S&P2024

eAudit: A Fast, Scalable and Deployable Audit Data Collection System

R. Sekar, Hanke Kimm, Rohit Aich

31 citations

Abstract

Today’s advanced cyber attack campaigns can often bypass all existing protections. The primary defense against them is after-the-fact detection, followed by a forensic analysis to understand their impact. Such an analysis requires audit logs (also called provenance logs) that faithfully capture all activities and data flows on each host.
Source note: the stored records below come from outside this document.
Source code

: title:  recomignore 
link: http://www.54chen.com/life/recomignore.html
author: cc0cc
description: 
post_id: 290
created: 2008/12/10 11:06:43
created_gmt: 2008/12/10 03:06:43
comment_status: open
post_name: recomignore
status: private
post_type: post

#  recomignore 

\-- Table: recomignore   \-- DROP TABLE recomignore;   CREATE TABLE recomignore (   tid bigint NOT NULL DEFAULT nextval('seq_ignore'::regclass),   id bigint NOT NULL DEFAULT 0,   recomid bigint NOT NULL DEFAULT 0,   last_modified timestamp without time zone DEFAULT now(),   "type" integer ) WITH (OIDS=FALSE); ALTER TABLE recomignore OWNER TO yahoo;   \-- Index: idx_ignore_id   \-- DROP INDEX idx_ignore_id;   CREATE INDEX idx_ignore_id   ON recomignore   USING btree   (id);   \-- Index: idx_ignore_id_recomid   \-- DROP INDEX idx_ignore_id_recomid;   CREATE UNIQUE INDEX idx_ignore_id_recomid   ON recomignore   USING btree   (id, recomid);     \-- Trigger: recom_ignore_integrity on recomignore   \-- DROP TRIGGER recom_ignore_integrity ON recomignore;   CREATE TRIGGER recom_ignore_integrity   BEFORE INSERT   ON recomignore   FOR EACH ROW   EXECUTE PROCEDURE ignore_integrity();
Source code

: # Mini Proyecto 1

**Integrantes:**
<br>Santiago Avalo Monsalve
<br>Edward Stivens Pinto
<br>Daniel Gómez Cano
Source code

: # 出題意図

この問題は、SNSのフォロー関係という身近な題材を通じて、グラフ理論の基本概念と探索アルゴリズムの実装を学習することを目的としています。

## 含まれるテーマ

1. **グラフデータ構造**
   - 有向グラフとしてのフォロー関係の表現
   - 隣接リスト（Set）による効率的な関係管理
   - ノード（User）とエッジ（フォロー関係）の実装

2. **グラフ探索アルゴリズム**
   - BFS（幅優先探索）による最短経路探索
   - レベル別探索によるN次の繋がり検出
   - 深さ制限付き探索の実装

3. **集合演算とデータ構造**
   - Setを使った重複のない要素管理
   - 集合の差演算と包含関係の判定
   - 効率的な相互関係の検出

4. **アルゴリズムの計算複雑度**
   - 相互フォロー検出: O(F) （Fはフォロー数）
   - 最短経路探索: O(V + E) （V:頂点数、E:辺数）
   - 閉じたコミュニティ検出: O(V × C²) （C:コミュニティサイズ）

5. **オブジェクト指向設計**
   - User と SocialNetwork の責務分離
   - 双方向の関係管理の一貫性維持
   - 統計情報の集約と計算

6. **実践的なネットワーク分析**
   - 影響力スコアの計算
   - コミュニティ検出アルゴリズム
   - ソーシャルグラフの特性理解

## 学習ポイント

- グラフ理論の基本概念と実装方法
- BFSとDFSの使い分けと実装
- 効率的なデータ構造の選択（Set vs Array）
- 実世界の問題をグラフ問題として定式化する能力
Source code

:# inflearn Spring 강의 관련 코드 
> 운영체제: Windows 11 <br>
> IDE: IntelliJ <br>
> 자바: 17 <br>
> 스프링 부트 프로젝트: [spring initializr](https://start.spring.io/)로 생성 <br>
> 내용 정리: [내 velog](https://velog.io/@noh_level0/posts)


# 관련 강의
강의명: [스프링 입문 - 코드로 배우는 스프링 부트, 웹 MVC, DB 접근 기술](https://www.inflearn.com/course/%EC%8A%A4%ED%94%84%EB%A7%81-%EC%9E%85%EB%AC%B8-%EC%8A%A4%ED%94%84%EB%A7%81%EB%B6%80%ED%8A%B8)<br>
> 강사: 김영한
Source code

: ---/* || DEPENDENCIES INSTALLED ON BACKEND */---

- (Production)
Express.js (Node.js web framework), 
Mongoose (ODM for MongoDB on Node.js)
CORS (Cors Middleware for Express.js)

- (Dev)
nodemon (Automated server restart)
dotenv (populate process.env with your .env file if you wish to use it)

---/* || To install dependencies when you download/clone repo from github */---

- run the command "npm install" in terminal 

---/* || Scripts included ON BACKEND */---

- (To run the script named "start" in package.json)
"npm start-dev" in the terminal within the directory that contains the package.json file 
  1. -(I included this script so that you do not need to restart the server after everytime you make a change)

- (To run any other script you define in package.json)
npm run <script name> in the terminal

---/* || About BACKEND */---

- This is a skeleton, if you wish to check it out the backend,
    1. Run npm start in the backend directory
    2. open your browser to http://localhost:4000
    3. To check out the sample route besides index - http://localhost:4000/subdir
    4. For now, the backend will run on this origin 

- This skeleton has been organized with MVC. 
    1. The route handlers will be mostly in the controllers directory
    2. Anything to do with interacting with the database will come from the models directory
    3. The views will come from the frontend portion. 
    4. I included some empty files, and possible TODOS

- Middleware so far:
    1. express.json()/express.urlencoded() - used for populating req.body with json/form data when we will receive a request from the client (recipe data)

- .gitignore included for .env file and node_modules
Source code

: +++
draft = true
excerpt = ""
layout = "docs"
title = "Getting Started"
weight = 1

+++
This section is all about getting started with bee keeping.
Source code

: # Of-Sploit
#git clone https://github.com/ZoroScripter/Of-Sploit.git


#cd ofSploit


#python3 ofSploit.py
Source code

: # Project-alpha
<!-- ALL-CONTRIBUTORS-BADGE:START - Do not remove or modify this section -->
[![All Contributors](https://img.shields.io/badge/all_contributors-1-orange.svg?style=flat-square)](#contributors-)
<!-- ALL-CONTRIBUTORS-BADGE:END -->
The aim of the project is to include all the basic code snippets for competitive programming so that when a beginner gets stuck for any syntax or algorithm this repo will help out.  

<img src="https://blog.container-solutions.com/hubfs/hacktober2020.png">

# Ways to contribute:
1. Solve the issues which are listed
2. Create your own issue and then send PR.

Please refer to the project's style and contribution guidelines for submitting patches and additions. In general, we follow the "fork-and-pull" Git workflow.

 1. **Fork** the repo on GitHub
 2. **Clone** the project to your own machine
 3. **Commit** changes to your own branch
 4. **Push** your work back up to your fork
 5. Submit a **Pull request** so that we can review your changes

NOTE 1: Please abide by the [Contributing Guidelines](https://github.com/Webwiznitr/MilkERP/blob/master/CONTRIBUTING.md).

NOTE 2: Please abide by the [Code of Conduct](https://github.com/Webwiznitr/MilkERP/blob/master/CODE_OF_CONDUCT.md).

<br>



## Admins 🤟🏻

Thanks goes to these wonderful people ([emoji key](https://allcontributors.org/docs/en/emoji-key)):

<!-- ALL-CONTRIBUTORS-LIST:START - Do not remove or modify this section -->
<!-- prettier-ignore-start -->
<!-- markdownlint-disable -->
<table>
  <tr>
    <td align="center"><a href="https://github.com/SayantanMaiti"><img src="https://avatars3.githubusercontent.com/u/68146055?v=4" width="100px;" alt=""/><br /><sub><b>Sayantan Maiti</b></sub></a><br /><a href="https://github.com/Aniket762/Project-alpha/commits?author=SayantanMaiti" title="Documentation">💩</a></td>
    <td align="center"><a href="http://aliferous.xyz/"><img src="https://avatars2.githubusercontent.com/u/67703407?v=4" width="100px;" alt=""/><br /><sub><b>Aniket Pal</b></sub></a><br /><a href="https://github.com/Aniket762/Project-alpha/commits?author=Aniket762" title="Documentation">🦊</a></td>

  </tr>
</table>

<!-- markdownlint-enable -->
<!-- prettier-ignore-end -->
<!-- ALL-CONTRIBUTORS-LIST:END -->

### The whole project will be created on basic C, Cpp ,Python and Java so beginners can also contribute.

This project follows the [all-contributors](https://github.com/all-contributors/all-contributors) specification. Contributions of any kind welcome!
While the Linux auditing daemon (auditd) and sysdig are the most popular tools for audit data collection, a number of other systems, authored by researchers and practitioners, are also available. Through a motivating experimental study, we show that these systems impose high overheads, slowing workloads by 2× to 8×; lose a majority of events under sustained workloads; and are vulnerable to log tampering that erases log entries before they are committed to persistent storage. We present a new approach that overcomes these challenges. By relying on the extended Berkeley Packet Filter (eBPF) framework built into recent Linux versions, we avoid changes to the kernel code, and hence our data collector works out of the box on most Linux distributions. We present new design, tuning and optimization techniques that enables our system to sustain workloads that are an order of magnitude more intense than those causing major data loss with existing systems. Moreover, our system incurs only a fraction of the overhead of previous systems, while considerably reducing data volumes, and shrinking the log tampering window by 100×.